Knowing which operating system, as well as libraries, Ivanti Pulse Secure used, it is no surprise that hackers continue to find new zero-day vulnerabilities to exploit.
That is the conclusion of Eclypsium security analysts, who analyzed firmware version 9.1.18.2-24467.1 and concluded that the operating system used was CentOS 6.4.
“Pulse Secure runs an 11-year-old version of Linux that has not been supported since November 2020,” it said in the follow-up report.
Thousands of vulnerable endpoints
What's more, Eclypsium discovered multiple libraries that, among themselves, are vulnerable to 973 flaws. Of them, 111 have publicly known exploits. “This is a perfect example of why visibility into digital supply chains is important and why enterprise customers are increasingly demanding SBOM from their suppliers,” the researchers concluded.

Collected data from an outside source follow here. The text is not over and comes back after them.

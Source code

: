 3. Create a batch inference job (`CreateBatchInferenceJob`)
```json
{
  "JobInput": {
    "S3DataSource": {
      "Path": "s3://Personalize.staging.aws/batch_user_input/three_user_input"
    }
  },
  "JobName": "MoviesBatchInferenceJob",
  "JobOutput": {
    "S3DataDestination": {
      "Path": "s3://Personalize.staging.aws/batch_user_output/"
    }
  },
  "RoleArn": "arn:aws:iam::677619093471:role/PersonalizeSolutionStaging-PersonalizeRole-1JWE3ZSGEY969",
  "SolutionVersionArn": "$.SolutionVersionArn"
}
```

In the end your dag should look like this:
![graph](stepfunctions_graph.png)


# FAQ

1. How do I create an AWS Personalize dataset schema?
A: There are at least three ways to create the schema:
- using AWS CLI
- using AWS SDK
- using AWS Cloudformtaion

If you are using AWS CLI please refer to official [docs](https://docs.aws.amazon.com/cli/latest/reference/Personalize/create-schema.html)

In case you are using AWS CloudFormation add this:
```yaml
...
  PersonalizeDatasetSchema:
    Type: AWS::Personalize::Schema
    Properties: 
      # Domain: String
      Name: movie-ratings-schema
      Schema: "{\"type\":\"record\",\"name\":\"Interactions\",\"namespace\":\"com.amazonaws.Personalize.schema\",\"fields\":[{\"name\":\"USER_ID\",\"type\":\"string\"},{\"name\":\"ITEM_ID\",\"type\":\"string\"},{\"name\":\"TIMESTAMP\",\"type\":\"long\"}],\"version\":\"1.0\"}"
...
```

There's more: Researchers found more than 1,200 problems in 76 shell scripts, more than 5,000 flaws in 5,392 Python files, and 133 obsolete certificates.
Finally, Eclypsium also discovered a problem in the logic of the Integrity Checker Tool (ITC), which the company recommends as a reference tool when looking for indicators of compromise, it said. As the tool excludes more than a dozen important directories, hackers could easily pass the integrity check and remain on the endpoint.

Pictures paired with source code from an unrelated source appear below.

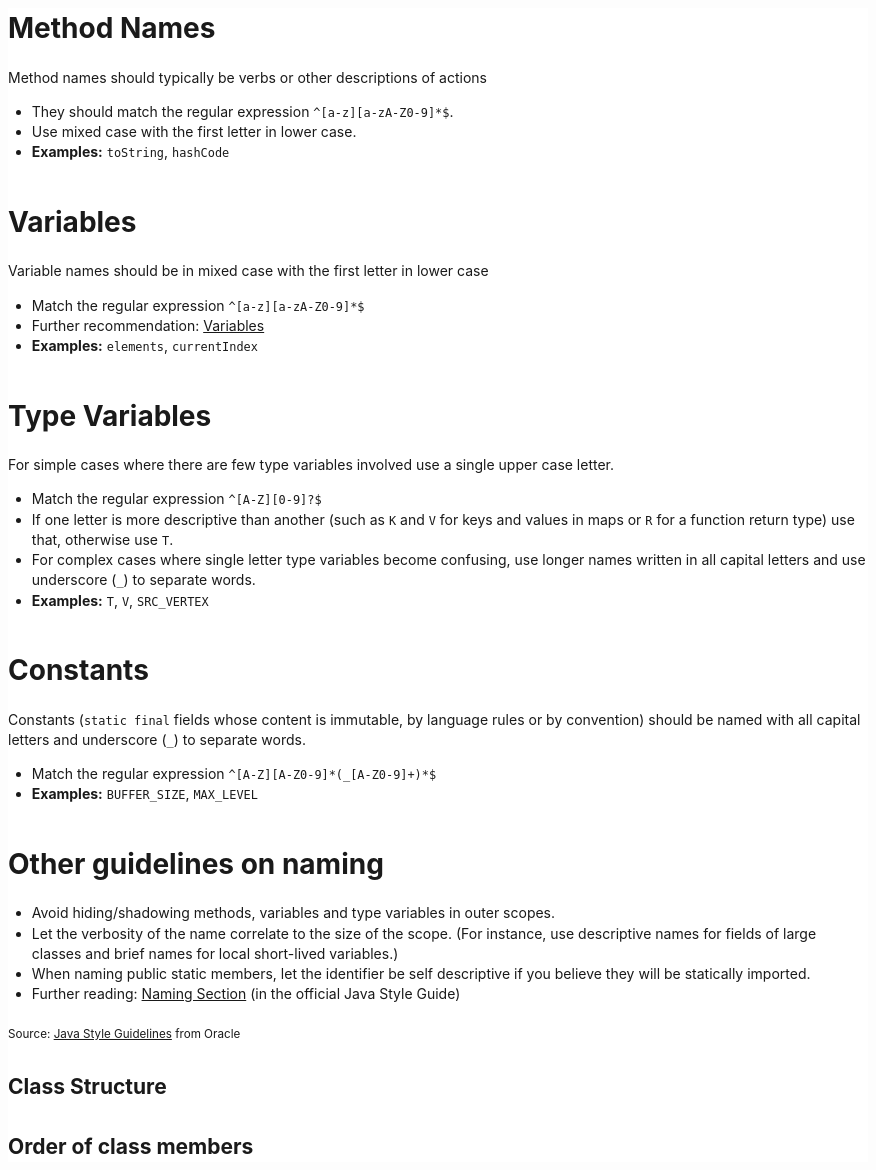 
Method Names
============

 Method names should typically be verbs or other descriptions of actions
- They should match the regular expression `^[a-z][a-zA-Z0-9]*$`.
- Use mixed case with the first letter in lower case.
- **Examples:** `toString`, `hashCode`

Variables
=========

 Variable names should be in mixed case with the first letter in lower case
- Match the regular expression `^[a-z][a-zA-Z0-9]*$`
- Further recommendation: [Variables](https://docs.oracle.com/javase/tutorial/java/nutsandbolts/variables.html)
- **Examples:** `elements`, `currentIndex`

Type Variables
==============

 For simple cases where there are few type variables involved use a single upper case letter.
- Match the regular expression `^[A-Z][0-9]?$`
- If one letter is more descriptive than another (such as `K` and `V` for keys and values in maps or `R` for a function return type) use that, otherwise use `T`.
- For complex cases where single letter type variables become confusing, use longer names written in all capital letters and use underscore (`_`) to separate words.
- **Examples:** `T`, `V`, `SRC_VERTEX`


Constants
=========

 Constants (`static final` fields whose content is immutable, by language rules or by convention) should be named with all capital letters and underscore (`_`) to separate words.
- Match the regular expression `^[A-Z][A-Z0-9]*(_[A-Z0-9]+)*$`
- **Examples:** `BUFFER_SIZE`, `MAX_LEVEL`

Other guidelines on naming
==========================

- Avoid hiding/shadowing methods, variables and type variables in outer scopes.
- Let the verbosity of the name correlate to the size of the scope. (For instance, use descriptive names for fields of large classes and brief names for local short-lived variables.)
- When naming public static members, let the identifier be self descriptive if you believe they will be statically imported.
- Further reading: [Naming Section](http://cr.openjdk.java.net/~alundblad/styleguide/index-v6.html#toc-naming) (in the official Java Style Guide)

<sub>Source: [Java Style Guidelines](http://cr.openjdk.java.net/~alundblad/styleguide/index-v6.html) from Oracle</sub>


  [1]: https://en.wikipedia.org/wiki/CamelCase

## Class Structure
Order of class members
----------------------


  [1]: http://cr.openjdk.java.net/%7Ealundblad/styleguide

A separate report from beepcomputer claims that thousands of Ivanti's Connect Secure and Policy Secure endpoints remain vulnerable to the flaws found earlier this year. Despite patches already deployed, hackers are exploiting outdated endpoints for CVE-2024-22024, CVE-2023-46805, CVE-2024-21887, CVE-2024-21893, and CVE-2024-21888.
Cybersecurity researcher Yutaka Sejiyam scanned the Internet through Shodan and discovered, at the time of writing, that there were more than 13,600 Ivanti servers still vulnerable to the aforementioned flaws.
Some of the vulnerabilities, media previously reported, were abused by state-sponsored threat actors and used in espionage campaigns.